Each week I come with a book and a lesson plan that includes literature and theatre based games like “Character Statues”, exercises like “Mirror, Mirror,” and scene work drawn from our story that week. My job is to help the students explore, create, and learn, but often the most helpful thing I can do is simply to listen to them. That’s where always I try to start.
The average age range of my students is 5 to 9 years old, but on a given day I might teach students ranging from 4 to 12 years old. My time with them sometimes includes snack or dinnertime. I might see the same students each Friday for several weeks, or I might have different students, and different numbers of students, from week to week.

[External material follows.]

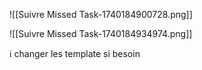 

![[Suivre Missed Task-1740184900728.png]]

![[Suivre Missed Task-1740184934974.png]]

ℹ️ changer les template si besoin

This past year has helped me realize that I want to pursue teaching full time, but no matter where I go in the future, I plan to keep my Friday afternoons free to continue with ARC.
Sasha (again, this is not her real name) is a first-grader who speaks primarily Spanish. Today the friend who usually translates for her is absent. We’re about to begin our session, when Miss D comes up to let me know that Sasha is still sitting by herself.

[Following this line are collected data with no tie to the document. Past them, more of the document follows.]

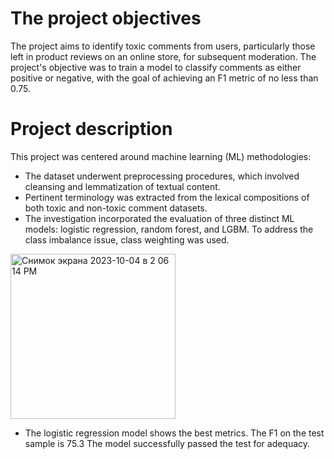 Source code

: # The project objectives 

The project aims to identify toxic comments from users, particularly those left in product reviews on an online store, for subsequent moderation. The project's objective was to train a model to classify comments as either positive or negative, with the goal of achieving an F1 metric of no less than 0.75.

# Project description
This project was centered around machine learning (ML) methodologies:
- The dataset underwent preprocessing procedures, which involved cleansing and lemmatization of textual content.
- Pertinent terminology was extracted from the lexical compositions of both toxic and non-toxic comment datasets.
- The investigation incorporated the evaluation of three distinct ML models: logistic regression, random forest, and LGBM. To address the class imbalance issue, class weighting was used.
  
 <img width="264" alt="Снимок экрана 2023-10-04 в 2 06 14 PM" src="https://github.com/evg-pol/Training_python_projects/assets/141067147/3d925e5f-3401-4131-8253-10f4f0f52719">
  
- The logistic regression model shows the best metrics.  The F1 on the test sample is 75.3 The model successfully passed the test for adequacy.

As one of the DOE teachers at the site, Miss D knows the students better than I, and she points out another child, Aliya, who doesn’t speak Spanish but is good friends with Sasha. I ask Aliya to invite Sasha to join us. Between her friendliness, and my limited but persistent Spanish, we convince Sasha to come sit with the group.

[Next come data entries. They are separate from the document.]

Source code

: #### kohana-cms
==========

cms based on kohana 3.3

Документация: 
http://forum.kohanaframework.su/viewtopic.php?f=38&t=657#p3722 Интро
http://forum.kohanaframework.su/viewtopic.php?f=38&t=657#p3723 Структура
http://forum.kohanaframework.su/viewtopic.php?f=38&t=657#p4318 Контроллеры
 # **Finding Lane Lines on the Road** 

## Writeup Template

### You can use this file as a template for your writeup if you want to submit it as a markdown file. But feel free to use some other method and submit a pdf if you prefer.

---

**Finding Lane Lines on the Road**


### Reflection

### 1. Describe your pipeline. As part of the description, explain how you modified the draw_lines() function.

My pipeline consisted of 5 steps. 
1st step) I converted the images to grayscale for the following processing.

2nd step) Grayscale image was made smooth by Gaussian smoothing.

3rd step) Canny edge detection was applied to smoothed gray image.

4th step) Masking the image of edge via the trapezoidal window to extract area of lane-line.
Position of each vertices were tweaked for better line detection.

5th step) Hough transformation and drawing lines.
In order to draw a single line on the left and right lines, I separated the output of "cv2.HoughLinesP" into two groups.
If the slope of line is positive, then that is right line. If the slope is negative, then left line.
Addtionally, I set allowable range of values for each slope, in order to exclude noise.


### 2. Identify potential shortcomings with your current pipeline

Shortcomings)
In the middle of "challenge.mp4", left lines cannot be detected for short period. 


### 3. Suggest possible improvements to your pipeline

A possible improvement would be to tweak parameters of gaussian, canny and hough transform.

“Today we’re going to read a book about green pants! ¡Hay pantalones verdes en este libro!” Sasha thinks this is very funny. After we listen to the story, she starts talking a mile a minute, telling us “¡En mi escuela cantamos una canción!” and sings the song, while the rest of us bop along to the tune. Then everyone wants to share something special, so we take turns telling what we did that day in our school, or singing a favorite song. Another student reads out loud a letter that means a lot to her, from a social worker and speaker who visited her school.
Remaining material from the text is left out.